Hong Kong, Singapore, Australia, New Zealand, Switzerland, Canada, Denmark, and even Ireland have leapfrogged over the US with respect to economic freedoms, measured by the Heritage Foundation’s 2011 index of Economic Freedom, in accordance with “10 measures that evaluate openness, the rule of law, and competitiveness.
I confess to finding the Heritages’ indices of “individual empowerment, non-discimination [sic], and the promotion of competition” a little vague, if not statist, as they all presuppose a central authority that acts to “empower,” police discrimination, and “promote” competition.
The Canadian Fraser Institute actually considers parameters like the “Size of Government, Legal Structure, Security of Property Rights, Access to Sound Money, Freedom to Trade Internationally, Regulation of Credit, Labor, and Business—all recognizable as fundamental to economic freedom.

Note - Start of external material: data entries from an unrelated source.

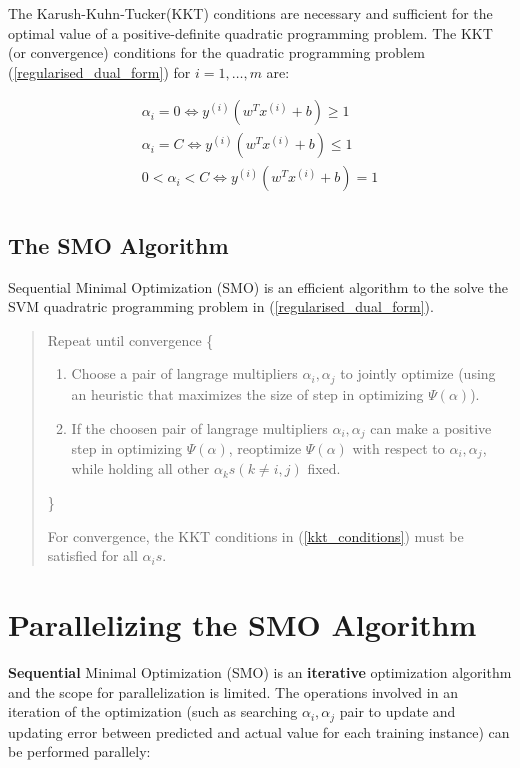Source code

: \documentclass{article}
\begin{document}
		The Karush-Kuhn-Tucker(KKT) conditions are necessary and sufficient for the optimal value of a positive-definite quadratic programming problem. The KKT (or convergence) conditions for the quadratic programming problem (\ref{regularised_dual_form}) for $i=1, \ldots, m$ are:
		
		\begin{equation}
			\label{kkt_conditions}
			\begin{aligned}
				\alpha_i = 0 \iff y^{(i)} (w^T x^{(i)} + b) \geq 1 \\
				\alpha_i = C \iff y^{(i)} (w^T x^{(i)} + b) \leq 1 \\
				0 < \alpha_i < C \iff y^{(i)} (w^T x^{(i)} + b) = 1 \\
			\end{aligned}
		\end{equation}
		
	\subsection{The SMO Algorithm}
		
		Sequential Minimal Optimization (SMO) is an efficient algorithm to the solve the SVM quadratric programming problem in (\ref{regularised_dual_form}).
		
		\begin{quote}
			Repeat until convergence \{
				\begin{enumerate}
					\item Choose a pair of langrage multipliers $\alpha_i, \alpha_j$ to jointly optimize (using an heuristic that maximizes the size of step in optimizing $\Psi(\alpha)$).
					\item If the choosen pair of langrage multipliers $\alpha_i, \alpha_j$ can make a positive step in optimizing $\Psi(\alpha)$, reoptimize $\Psi(\alpha)$ with respect to $\alpha_i, \alpha_j$, while holding all other $\alpha_k s(k \neq i,j)$ fixed.
				\end{enumerate}
			\}
			
			For convergence, the KKT conditions in (\ref{kkt_conditions}) must be satisfied for all $\alpha_i s$.
		\end{quote}
		
\section{Parallelizing the SMO Algorithm}
	
	\textbf{Sequential} Minimal Optimization (SMO) is an \textbf{iterative} optimization algorithm and the scope for parallelization is limited. The operations involved in an iteration of the optimization (such as searching $\alpha_i, \alpha_j$ pair to update and updating error between predicted and actual value for each training instance) can be performed parallely:
	
\end{document}

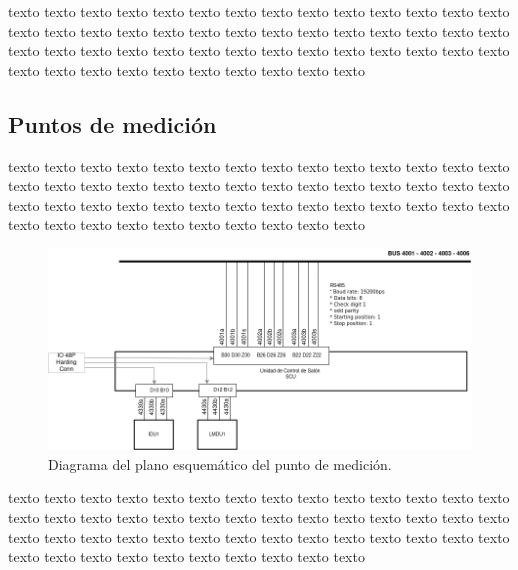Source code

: \documentclass[
11pt, %
]{charter}
\begin{document}
texto texto texto texto texto texto texto texto texto texto texto texto texto texto texto texto texto texto texto texto texto texto texto texto texto texto texto texto texto texto texto texto texto texto texto texto texto texto texto texto texto texto texto texto texto texto texto texto texto texto texto texto 


\pagebreak
\subsection{Puntos de medición}

texto texto texto texto texto texto texto texto texto texto texto texto texto texto texto texto texto texto texto texto texto texto texto texto texto texto texto texto texto texto texto texto texto texto texto texto texto texto texto texto texto texto texto texto texto texto texto texto texto texto texto texto 


\begin{figure}[htpb]
\centering 
\includegraphics[width=1\textwidth]{./Pics/RedPIDS.drawio.png}
\caption{Diagrama del plano esquemático del punto de medición.}
\label{fig:test point SCU-PIDS diagram}
\end{figure}


texto texto texto texto texto texto texto texto texto texto texto texto texto texto texto texto texto texto texto texto texto texto texto texto texto texto texto texto texto texto texto texto texto texto texto texto texto texto texto texto texto texto texto texto texto texto texto texto texto texto texto texto 
\end{document}
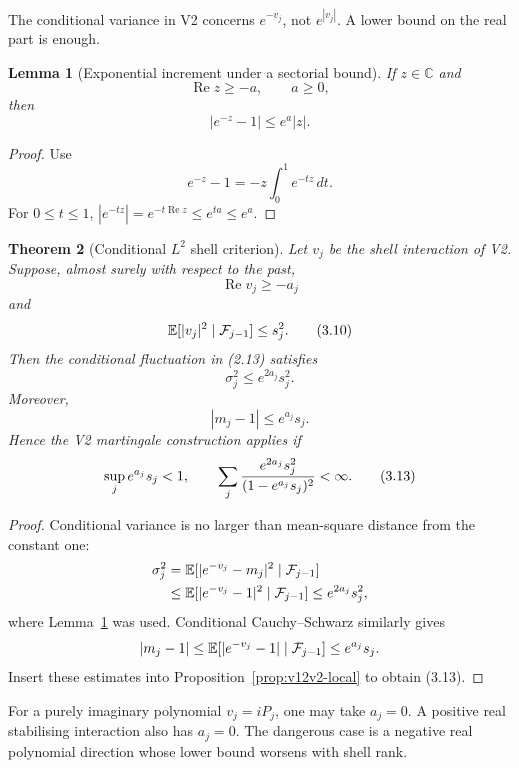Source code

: \documentclass[11pt]{article}
\newtheorem{theorem}{Theorem}[section]
\newtheorem{lemma}[theorem]{Lemma}
\theoremstyle{remark}
\begin{document}
The conditional variance in V2 concerns \(e^{-v_j}\), not
\(e^{|v_j|}\).  A lower bound on the real part is enough.

\begin{lemma}[Exponential increment under a sectorial bound]
\label{lem:v12v3-sectorial}
If \(z\in\mathbb C\) and
\[
                              \operatorname{Re}z\ge-a,
                  \qquad a\ge0,                             \tag{3.7}
\]
then
\[
                              |e^{-z}-1|\le e^a|z|.           \tag{3.8}
\]
\end{lemma}

\begin{proof}
Use
\[
 e^{-z}-1=-z\int_0^1e^{-tz}\,dt.
\]
For \(0\le t\le1\),
\(|e^{-tz}|=e^{-t\operatorname{Re}z}\le e^{ta}\le e^a\).
\end{proof}

\begin{theorem}[Conditional \(L^2\) shell criterion]
\label{thm:v12v3-L2}
Let \(v_j\) be the shell interaction of V2.  Suppose, almost surely
with respect to the past,
\[
                       \operatorname{Re}v_j\ge-a_j           \tag{3.9}
\]
and
\[
                       \mathbb E[|v_j|^2\mid{\cal F}_{j-1}]
                       \le s_j^2.                           \tag{3.10}
\]
Then the conditional fluctuation in (2.13) satisfies
\[
                              \sigma_j^2\le e^{2a_j}s_j^2.   \tag{3.11}
\]
Moreover,
\[
                              |m_j-1|\le e^{a_j}s_j.          \tag{3.12}
\]
Hence the V2 martingale construction applies if
\[
 \sup_j e^{a_j}s_j<1,\qquad
 \sum_j{e^{2a_j}s_j^2\over(1-e^{a_j}s_j)^2}<\infty.          \tag{3.13}
\]
\end{theorem}

\begin{proof}
Conditional variance is no larger than mean-square distance from the
constant one:
\[
 \begin{split}
 \sigma_j^2
 &=\mathbb E[|e^{-v_j}-m_j|^2\mid{\cal F}_{j-1}]\\
 &\le\mathbb E[|e^{-v_j}-1|^2\mid{\cal F}_{j-1}]
 \le e^{2a_j}s_j^2,
 \end{split}
\]
where Lemma~\ref{lem:v12v3-sectorial} was used.  Conditional
Cauchy--Schwarz similarly gives
\[
 |m_j-1|
 \le\mathbb E[|e^{-v_j}-1|\mid{\cal F}_{j-1}]
 \le e^{a_j}s_j.
\]
Insert these estimates into Proposition~\ref{prop:v12v2-local} to obtain (3.13).
\end{proof}

For a purely imaginary polynomial \(v_j=iP_j\), one may take
\(a_j=0\).  A positive real stabilising interaction also has
\(a_j=0\).  The dangerous case is a negative real polynomial direction
whose lower bound worsens with shell rank.
\end{document}
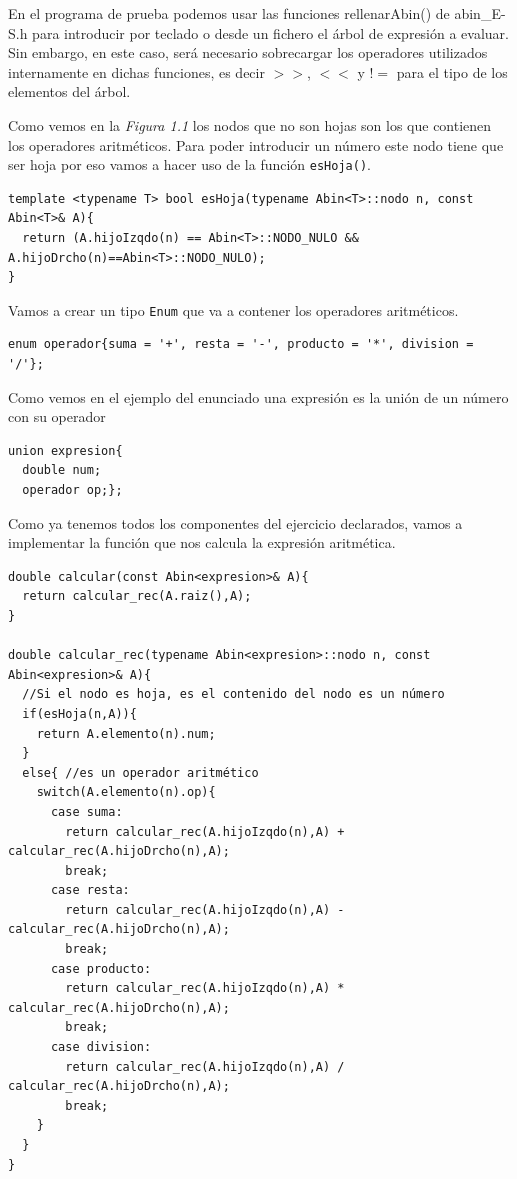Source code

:  En el programa de prueba podemos usar las funciones rellenarAbin() de abin\_E-S.h para introducir por teclado o desde un fichero el árbol de expresión a evaluar. Sin
embargo, en este caso, será necesario sobrecargar los operadores utilizados internamente
en dichas funciones, es decir \(>>\), \(<<\) y \(!=\) para el tipo de los elementos del árbol.

Como vemos en la \textit{Figura 1.1} los nodos que no son hojas son los que contienen los operadores aritméticos. Para poder introducir un número este nodo tiene que ser hoja por eso vamos a hacer uso de la función \texttt{esHoja()}.
\begin{verbatim}
template <typename T> bool esHoja(typename Abin<T>::nodo n, const Abin<T>& A){
  return (A.hijoIzqdo(n) == Abin<T>::NODO_NULO && A.hijoDrcho(n)==Abin<T>::NODO_NULO);
} 
\end{verbatim}

Vamos a crear un tipo \texttt{Enum} que va a contener los operadores aritméticos.
\begin{verbatim}
enum operador{suma = '+', resta = '-', producto = '*', division = '/'};
\end{verbatim}

Como vemos en el ejemplo del enunciado una expresión es la unión de un número con su operador
\begin{verbatim}
union expresion{
  double num;
  operador op;};
\end{verbatim}

Como ya tenemos todos los componentes del ejercicio declarados, vamos a implementar la función que nos calcula la expresión aritmética.
\begin{verbatim}
double calcular(const Abin<expresion>& A){
  return calcular_rec(A.raiz(),A);
}

double calcular_rec(typename Abin<expresion>::nodo n, const Abin<expresion>& A){
  //Si el nodo es hoja, es el contenido del nodo es un número
  if(esHoja(n,A)){
    return A.elemento(n).num;
  }
  else{ //es un operador aritmético
    switch(A.elemento(n).op){
      case suma:
        return calcular_rec(A.hijoIzqdo(n),A) + calcular_rec(A.hijoDrcho(n),A);
        break;
      case resta:
        return calcular_rec(A.hijoIzqdo(n),A) - calcular_rec(A.hijoDrcho(n),A);
        break;
      case producto:
        return calcular_rec(A.hijoIzqdo(n),A) * calcular_rec(A.hijoDrcho(n),A);
        break;
      case division:
        return calcular_rec(A.hijoIzqdo(n),A) / calcular_rec(A.hijoDrcho(n),A);
        break;
    }
  }
}
\end{verbatim}
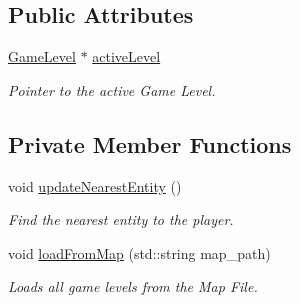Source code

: \subsection*{Public Attributes}
\begin{DoxyCompactItemize}
\item 
\mbox{\label{class_game_manager_a52a95204d16282494d51c01df8fa5d41}} 
\mbox{\hyperlink{class_game_level}{Game\+Level}} $\ast$ \mbox{\hyperlink{class_game_manager_a52a95204d16282494d51c01df8fa5d41}{active\+Level}}
\begin{DoxyCompactList}\small\item\em Pointer to the active Game Level. \end{DoxyCompactList}\end{DoxyCompactItemize}
\subsection*{Private Member Functions}
\begin{DoxyCompactItemize}
\item 
\mbox{\label{class_game_manager_a8825259548e214aceeaee08ee1625cb6}} 
void \mbox{\hyperlink{class_game_manager_a8825259548e214aceeaee08ee1625cb6}{update\+Nearest\+Entity}} ()
\begin{DoxyCompactList}\small\item\em Find the nearest entity to the player. \end{DoxyCompactList}\item 
void \mbox{\hyperlink{class_game_manager_aac4e797ebddf3ae590fa5b306ea9be40}{load\+From\+Map}} (std\+::string map\+\_\+path)
\begin{DoxyCompactList}\small\item\em Loads all game levels from the Map File. \end{DoxyCompactList}\end{DoxyCompactItemize}
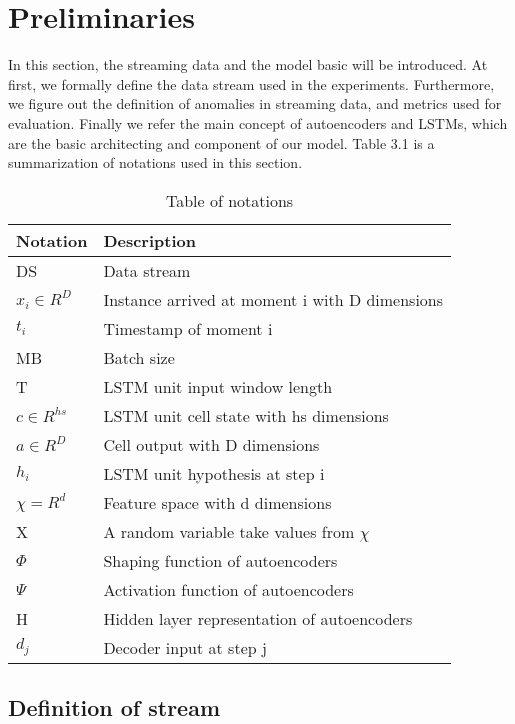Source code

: \chapter{Preliminaries}
\label{chap:Preliminaries}

In this section, the streaming data and the model basic will be introduced. At first, we formally define the data stream used in the experiments. Furthermore, we figure out the definition of anomalies in streaming data, and metrics used for evaluation. Finally we refer the main concept of autoencoders and LSTMs, which are the basic architecting and component of our model. Table 3.1 is a summarization of notations used in this section.

\begin{table}[h]
\begin{center}
\begin{tabular}{|l|l|}
\hline
Notation & Description \\ \hline
DS & Data stream \\
$x_i \in R^D$ & Instance arrived at moment i with D dimensions\\
$t_i$ & Timestamp of moment i \\
MB & Batch size	\\	
T & LSTM unit input window length \\
$c \in R^{hs}$ & LSTM unit cell state with hs dimensions \\
$a \in R^{D}$ & Cell output with D dimensions \\ 
$h_i$ & LSTM unit hypothesis at step i \\
$\chi = R^d $ & Feature space with d dimensions  \\
X & A random variable take values from $\chi$	\\
$\Phi$ & Shaping function of autoencoders	\\	
$\Psi$ & Activation function of autoencoders	 \\
H & Hidden layer representation of autoencoders  \\
$d_j$ & Decoder input at step j\\ \hline

\end{tabular}
\end{center}
\label{tab:notation}
\caption{Table of notations}
\end{table}


\section{Definition of stream}
\label{sec:Definition of stream}

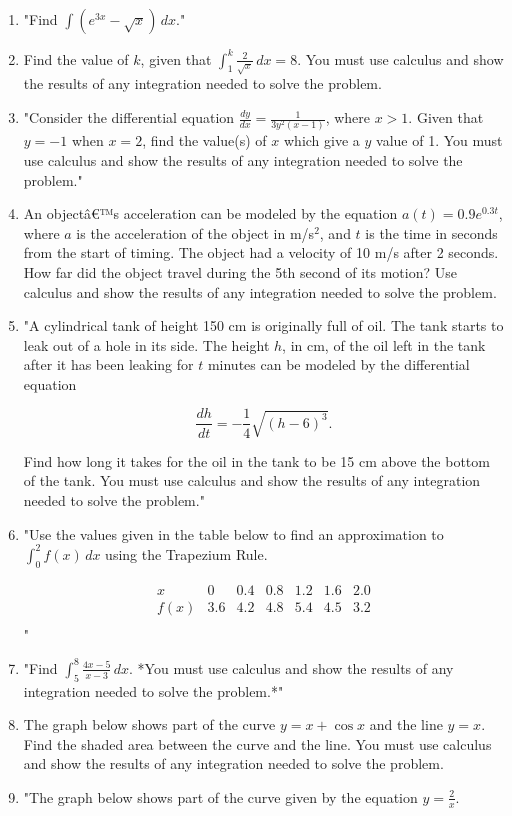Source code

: \documentclass{article}
\begin{document}
\begin{enumerate}
\item "Find \(\int (e^{3x} - \sqrt{x}) \, dx\)."
\vspace{3cm}
\item Find the value of \( k \), given that \(\int_{1}^{k} \frac{2}{\sqrt{x}} \, dx = 8\). You must use calculus and show the results of any integration needed to solve the problem.
\vspace{3cm}
\item "Consider the differential equation \( \frac{dy}{dx} = \frac{1}{3y^2(x-1)} \), where \( x > 1 \). Given that \( y = -1 \) when \( x = 2 \), find the value(s) of \( x \) which give a \( y \) value of 1. You must use calculus and show the results of any integration needed to solve the problem."
\vspace{3cm}
\item An objectâ€™s acceleration can be modeled by the equation \( a(t) = 0.9e^{0.3t} \), where \( a \) is the acceleration of the object in m/s\(^2\), and \( t \) is the time in seconds from the start of timing. The object had a velocity of 10 m/s after 2 seconds. How far did the object travel during the 5th second of its motion? Use calculus and show the results of any integration needed to solve the problem.
\vspace{3cm}
\item "A cylindrical tank of height 150 cm is originally full of oil. The tank starts to leak out of a hole in its side. The height \( h \), in cm, of the oil left in the tank after it has been leaking for \( t \) minutes can be modeled by the differential equation

\[ 
\frac{dh}{dt} = -\frac{1}{4} \sqrt{(h-6)^3}. 
\]

Find how long it takes for the oil in the tank to be 15 cm above the bottom of the tank. You must use calculus and show the results of any integration needed to solve the problem."
\vspace{3cm}
\item "Use the values given in the table below to find an approximation to \(\int_0^2 f(x) \, dx\) using the Trapezium Rule.

\[
\begin{array}{c|cccccc}
x & 0 & 0.4 & 0.8 & 1.2 & 1.6 & 2.0 \\
\hline
f(x) & 3.6 & 4.2 & 4.8 & 5.4 & 4.5 & 3.2 \\
\end{array}
\]"
\vspace{3cm}
\item "Find \(\int_5^8 \frac{4x-5}{x-3} \, dx\). *You must use calculus and show the results of any integration needed to solve the problem.*"
\vspace{3cm}
\item The graph below shows part of the curve \( y = x + \cos x \) and the line \( y = x \). Find the shaded area between the curve and the line. You must use calculus and show the results of any integration needed to solve the problem.
\vspace{3cm}
\item "The graph below shows part of the curve given by the equation \( y = \frac{2}{x} \).


\end{enumerate}
\end{document}
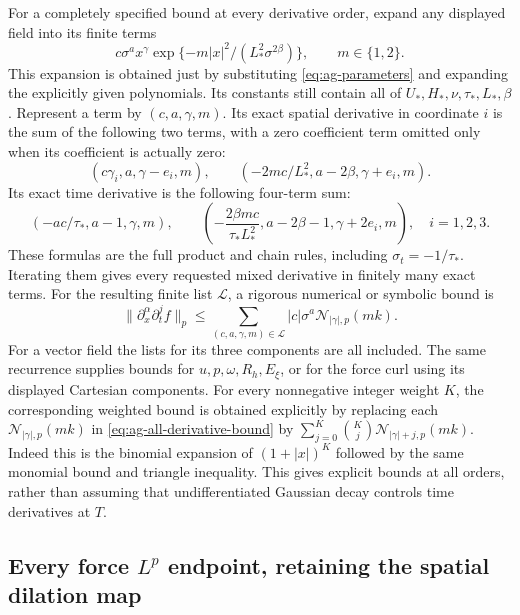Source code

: For a completely specified bound at every derivative order, expand any
displayed field into its finite terms
\[
 c\sigma^a x^\gamma
       \exp\{-m|x|^2/(L_*^2\sigma^{2\beta})\},\qquad m\in\{1,2\}.
\]
This expansion is obtained just by substituting \eqref{eq:ag-parameters}
and expanding the explicitly given polynomials.  Its constants still
contain all of \(U_*,H_*,\nu,\tau_*,L_*,\beta\).
Represent a term by \((c,a,\gamma,m)\).  Its exact spatial derivative
in coordinate \(i\) is the sum of the following two terms, with a zero
coefficient term omitted only when its coefficient is actually zero:
\begin{equation}\label{eq:ag-spatial-recurrence}
 (c\gamma_i,a,\gamma-e_i,m),\qquad
 (-2mc/L_*^2,a-2\beta,\gamma+e_i,m).
\end{equation}
Its exact time derivative is the following four-term sum:
\begin{equation}\label{eq:ag-time-recurrence}
 (-ac/\tau_*,a-1,\gamma,m),\qquad
 \left(-\frac{2\beta mc}{\tau_*L_*^2},
           a-2\beta-1,\gamma+2e_i,m\right),\quad i=1,2,3.
\end{equation}
These formulas are the full product and chain rules, including
\(\sigma_t=-1/\tau_*\).  Iterating them gives every requested mixed
derivative in finitely many exact terms.  For the resulting finite list
\(\mathcal L\), a rigorous numerical or symbolic bound is
\begin{equation}\label{eq:ag-all-derivative-bound}
 \|\partial_x^\alpha\partial_t^j f\|_p
 \leq\sum_{(c,a,\gamma,m)\in\mathcal L}
        |c|\sigma^a\mathcal N_{|\gamma|,p}(mk).
\end{equation}
For a vector field the lists for its three components are all included.
The same recurrence supplies bounds for \(u,p,\omega,R_h,E_\xi\),
or for the force curl using its displayed Cartesian components.
For every nonnegative integer weight \(K\), the corresponding weighted
bound is obtained explicitly by replacing each
\(\mathcal N_{|\gamma|,p}(mk)\) in \eqref{eq:ag-all-derivative-bound}
by \(\sum_{j=0}^K\binom Kj\mathcal N_{|\gamma|+j,p}(mk)\).
Indeed this is the binomial expansion of \((1+|x|)^K\) followed by
the same monomial bound and triangle inequality.
This gives explicit bounds at all orders, rather than assuming that
undifferentiated Gaussian decay controls time derivatives at \(T\).

\subsection{Every force \texorpdfstring{\(L^p\)}{Lp} endpoint, retaining the spatial dilation map}

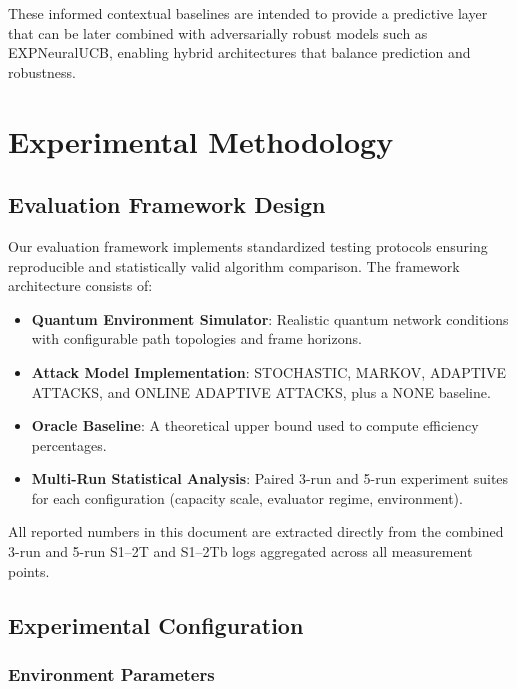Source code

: \documentclass[12pt,a4paper]{article}
\begin{document}
These informed contextual baselines are intended to provide a predictive layer that can be later combined with adversarially robust models such as EXPNeuralUCB, enabling hybrid architectures that balance prediction and robustness.

\section{Experimental Methodology}

\subsection{Evaluation Framework Design}

Our evaluation framework implements standardized testing protocols ensuring reproducible and statistically valid algorithm comparison. The framework architecture consists of:

\begin{itemize}
\item \textbf{Quantum Environment Simulator}: Realistic quantum network conditions with configurable path topologies and frame horizons.
\item \textbf{Attack Model Implementation}: STOCHASTIC, MARKOV, ADAPTIVE ATTACKS, and ONLINE ADAPTIVE ATTACKS, plus a NONE baseline.
\item \textbf{Oracle Baseline}: A theoretical upper bound used to compute efficiency percentages.
\item \textbf{Multi-Run Statistical Analysis}: Paired 3-run and 5-run experiment suites for each configuration (capacity scale, evaluator regime, environment).
\end{itemize}

All reported numbers in this document are extracted directly from the combined 3-run and 5-run S1–2T and S1–2Tb logs aggregated across all measurement points.

\subsection{Experimental Configuration}

\subsubsection{Environment Parameters}
\end{document}
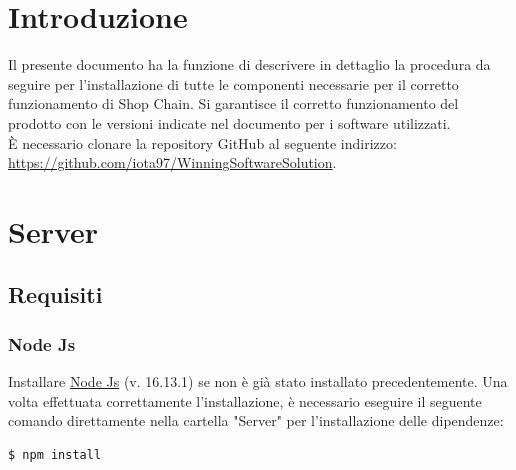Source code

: \documentclass[a4paper, 12pt]{article}
\begin{document}
\makefrontpage

\makeversioni

\tableofcontents
\newpage

\section{Introduzione}
\label{sec:intro}
Il presente documento ha la funzione di descrivere in dettaglio la procedura da seguire per l'installazione di tutte le componenti necessarie per il corretto funzionamento di Shop Chain. Si garantisce il corretto funzionamento del prodotto con le versioni indicate nel documento per i software utilizzati.\\
È necessario clonare la repository GitHub al seguente indirizzo: \url{https://github.com/iota97/WinningSoftwareSolution}.\\

\newpage{}
\section{Server}
\subsection{Requisiti}
\subsubsection{Node Js}
Installare \href{https://nodejs.org/en/download/}{Node Js} (v. 16.13.1) se non è già stato installato precedentemente. Una volta effettuata correttamente l'installazione, è necessario eseguire il seguente comando direttamente nella cartella "Server" per l'installazione delle dipendenze:
\begin{lstlisting}[language=bash]
  $ npm install
\end{lstlisting}
\end{document}
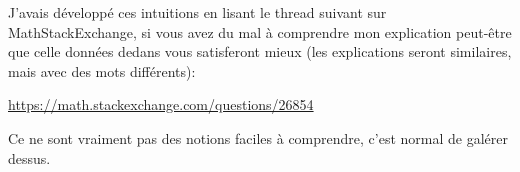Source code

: \documentclass[a4paper]{article}
\begin{document}
{{        J'avais développé ces intuitions en lisant le thread suivant sur MathStackExchange, si vous avez du mal à comprendre mon explication peut-être que celle données dedans vous satisferont mieux (les explications seront similaires, mais avec des mots différents): 
        \begin{center}
            \url{https://math.stackexchange.com/questions/26854}
        \end{center}
        
        Ce ne sont vraiment pas des notions faciles à comprendre, c'est normal de galérer dessus.
    }
    


}
\end{document}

You know that American freedoms are on the wane when the very constructs our intellectuals use to measure those freedom are, well, so veiled and politically correct.
UPDATE: RELATIVE ECONOMIC FREEDOMS. Ingemar, these indices are relative. Ireland is not free, not by a long shot. Neither are we. According to the Heritage Foundation, Ireland is economically freer than the US. What you need to take away from this, vis-a-vis the US, is the following: If a think tank that is prone to American boosterism rates Ireland, which is bankrupt, higher than America—we are in bad shape. But then you already knew that.